**Extracted entries**
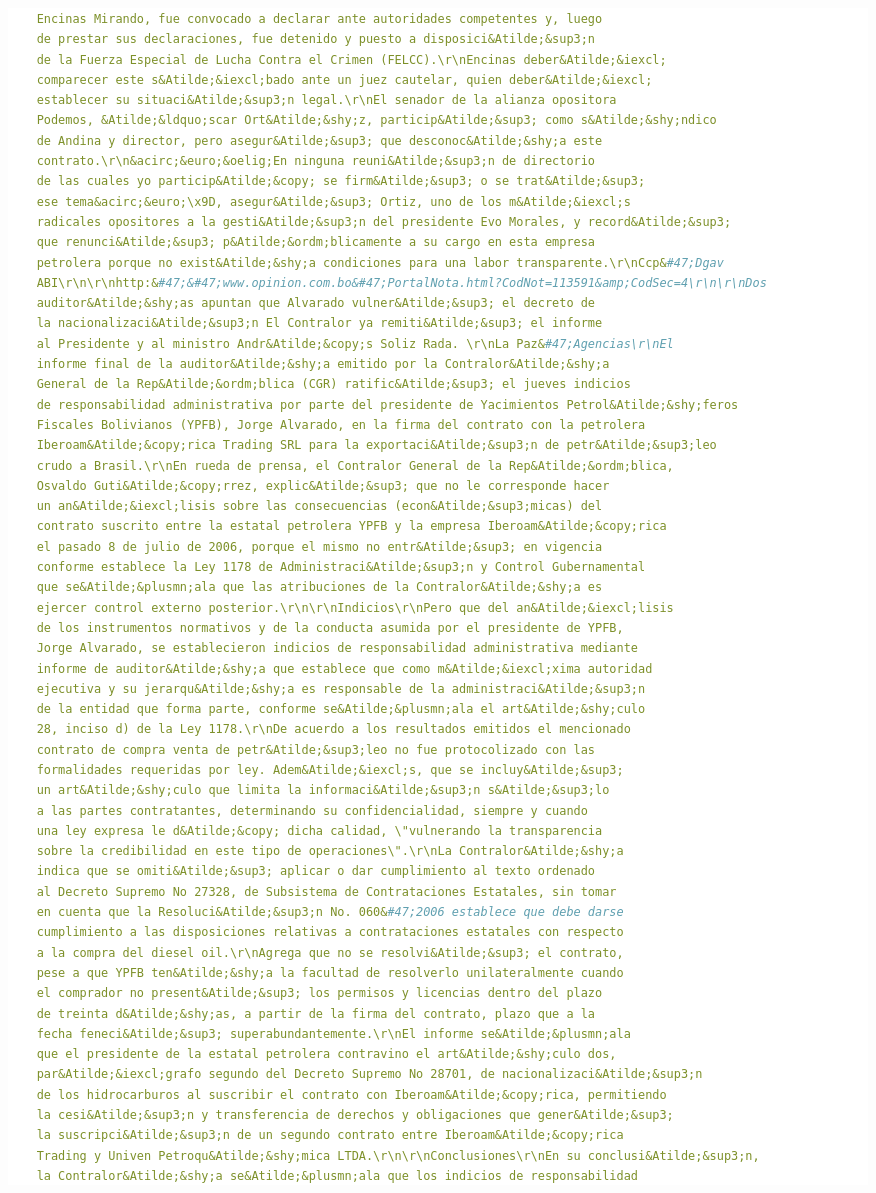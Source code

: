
 ```yaml
    Encinas Mirando, fue convocado a declarar ante autoridades competentes y, luego
    de prestar sus declaraciones, fue detenido y puesto a disposici&Atilde;&sup3;n
    de la Fuerza Especial de Lucha Contra el Crimen (FELCC).\r\nEncinas deber&Atilde;&iexcl;
    comparecer este s&Atilde;&iexcl;bado ante un juez cautelar, quien deber&Atilde;&iexcl;
    establecer su situaci&Atilde;&sup3;n legal.\r\nEl senador de la alianza opositora
    Podemos, &Atilde;&ldquo;scar Ort&Atilde;&shy;z, particip&Atilde;&sup3; como s&Atilde;&shy;ndico
    de Andina y director, pero asegur&Atilde;&sup3; que desconoc&Atilde;&shy;a este
    contrato.\r\n&acirc;&euro;&oelig;En ninguna reuni&Atilde;&sup3;n de directorio
    de las cuales yo particip&Atilde;&copy; se firm&Atilde;&sup3; o se trat&Atilde;&sup3;
    ese tema&acirc;&euro;\x9D, asegur&Atilde;&sup3; Ortiz, uno de los m&Atilde;&iexcl;s
    radicales opositores a la gesti&Atilde;&sup3;n del presidente Evo Morales, y record&Atilde;&sup3;
    que renunci&Atilde;&sup3; p&Atilde;&ordm;blicamente a su cargo en esta empresa
    petrolera porque no exist&Atilde;&shy;a condiciones para una labor transparente.\r\nCcp&#47;Dgav
    ABI\r\n\r\nhttp:&#47;&#47;www.opinion.com.bo&#47;PortalNota.html?CodNot=113591&amp;CodSec=4\r\n\r\nDos
    auditor&Atilde;&shy;as apuntan que Alvarado vulner&Atilde;&sup3; el decreto de
    la nacionalizaci&Atilde;&sup3;n El Contralor ya remiti&Atilde;&sup3; el informe
    al Presidente y al ministro Andr&Atilde;&copy;s Soliz Rada. \r\nLa Paz&#47;Agencias\r\nEl
    informe final de la auditor&Atilde;&shy;a emitido por la Contralor&Atilde;&shy;a
    General de la Rep&Atilde;&ordm;blica (CGR) ratific&Atilde;&sup3; el jueves indicios
    de responsabilidad administrativa por parte del presidente de Yacimientos Petrol&Atilde;&shy;feros
    Fiscales Bolivianos (YPFB), Jorge Alvarado, en la firma del contrato con la petrolera
    Iberoam&Atilde;&copy;rica Trading SRL para la exportaci&Atilde;&sup3;n de petr&Atilde;&sup3;leo
    crudo a Brasil.\r\nEn rueda de prensa, el Contralor General de la Rep&Atilde;&ordm;blica,
    Osvaldo Guti&Atilde;&copy;rrez, explic&Atilde;&sup3; que no le corresponde hacer
    un an&Atilde;&iexcl;lisis sobre las consecuencias (econ&Atilde;&sup3;micas) del
    contrato suscrito entre la estatal petrolera YPFB y la empresa Iberoam&Atilde;&copy;rica
    el pasado 8 de julio de 2006, porque el mismo no entr&Atilde;&sup3; en vigencia
    conforme establece la Ley 1178 de Administraci&Atilde;&sup3;n y Control Gubernamental
    que se&Atilde;&plusmn;ala que las atribuciones de la Contralor&Atilde;&shy;a es
    ejercer control externo posterior.\r\n\r\nIndicios\r\nPero que del an&Atilde;&iexcl;lisis
    de los instrumentos normativos y de la conducta asumida por el presidente de YPFB,
    Jorge Alvarado, se establecieron indicios de responsabilidad administrativa mediante
    informe de auditor&Atilde;&shy;a que establece que como m&Atilde;&iexcl;xima autoridad
    ejecutiva y su jerarqu&Atilde;&shy;a es responsable de la administraci&Atilde;&sup3;n
    de la entidad que forma parte, conforme se&Atilde;&plusmn;ala el art&Atilde;&shy;culo
    28, inciso d) de la Ley 1178.\r\nDe acuerdo a los resultados emitidos el mencionado
    contrato de compra venta de petr&Atilde;&sup3;leo no fue protocolizado con las
    formalidades requeridas por ley. Adem&Atilde;&iexcl;s, que se incluy&Atilde;&sup3;
    un art&Atilde;&shy;culo que limita la informaci&Atilde;&sup3;n s&Atilde;&sup3;lo
    a las partes contratantes, determinando su confidencialidad, siempre y cuando
    una ley expresa le d&Atilde;&copy; dicha calidad, \"vulnerando la transparencia
    sobre la credibilidad en este tipo de operaciones\".\r\nLa Contralor&Atilde;&shy;a
    indica que se omiti&Atilde;&sup3; aplicar o dar cumplimiento al texto ordenado
    al Decreto Supremo No 27328, de Subsistema de Contrataciones Estatales, sin tomar
    en cuenta que la Resoluci&Atilde;&sup3;n No. 060&#47;2006 establece que debe darse
    cumplimiento a las disposiciones relativas a contrataciones estatales con respecto
    a la compra del diesel oil.\r\nAgrega que no se resolvi&Atilde;&sup3; el contrato,
    pese a que YPFB ten&Atilde;&shy;a la facultad de resolverlo unilateralmente cuando
    el comprador no present&Atilde;&sup3; los permisos y licencias dentro del plazo
    de treinta d&Atilde;&shy;as, a partir de la firma del contrato, plazo que a la
    fecha feneci&Atilde;&sup3; superabundantemente.\r\nEl informe se&Atilde;&plusmn;ala
    que el presidente de la estatal petrolera contravino el art&Atilde;&shy;culo dos,
    par&Atilde;&iexcl;grafo segundo del Decreto Supremo No 28701, de nacionalizaci&Atilde;&sup3;n
    de los hidrocarburos al suscribir el contrato con Iberoam&Atilde;&copy;rica, permitiendo
    la cesi&Atilde;&sup3;n y transferencia de derechos y obligaciones que gener&Atilde;&sup3;
    la suscripci&Atilde;&sup3;n de un segundo contrato entre Iberoam&Atilde;&copy;rica
    Trading y Univen Petroqu&Atilde;&shy;mica LTDA.\r\n\r\nConclusiones\r\nEn su conclusi&Atilde;&sup3;n,
    la Contralor&Atilde;&shy;a se&Atilde;&plusmn;ala que los indicios de responsabilidad
```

**Requirement**
Return each line of the records above in which the word "copy" occurs.

**Response to this exercise**
    de las cuales yo particip&Atilde;&copy; se firm&Atilde;&sup3; o se trat&Atilde;&sup3;
    al Presidente y al ministro Andr&Atilde;&copy;s Soliz Rada. \r\nLa Paz&#47;Agencias\r\nEl
    Iberoam&Atilde;&copy;rica Trading SRL para la exportaci&Atilde;&sup3;n de petr&Atilde;&sup3;leo
    Osvaldo Guti&Atilde;&copy;rrez, explic&Atilde;&sup3; que no le corresponde hacer
    contrato suscrito entre la estatal petrolera YPFB y la empresa Iberoam&Atilde;&copy;rica
    una ley expresa le d&Atilde;&copy; dicha calidad, \"vulnerando la transparencia
    de los hidrocarburos al suscribir el contrato con Iberoam&Atilde;&copy;rica, permitiendo
    la suscripci&Atilde;&sup3;n de un segundo contrato entre Iberoam&Atilde;&copy;rica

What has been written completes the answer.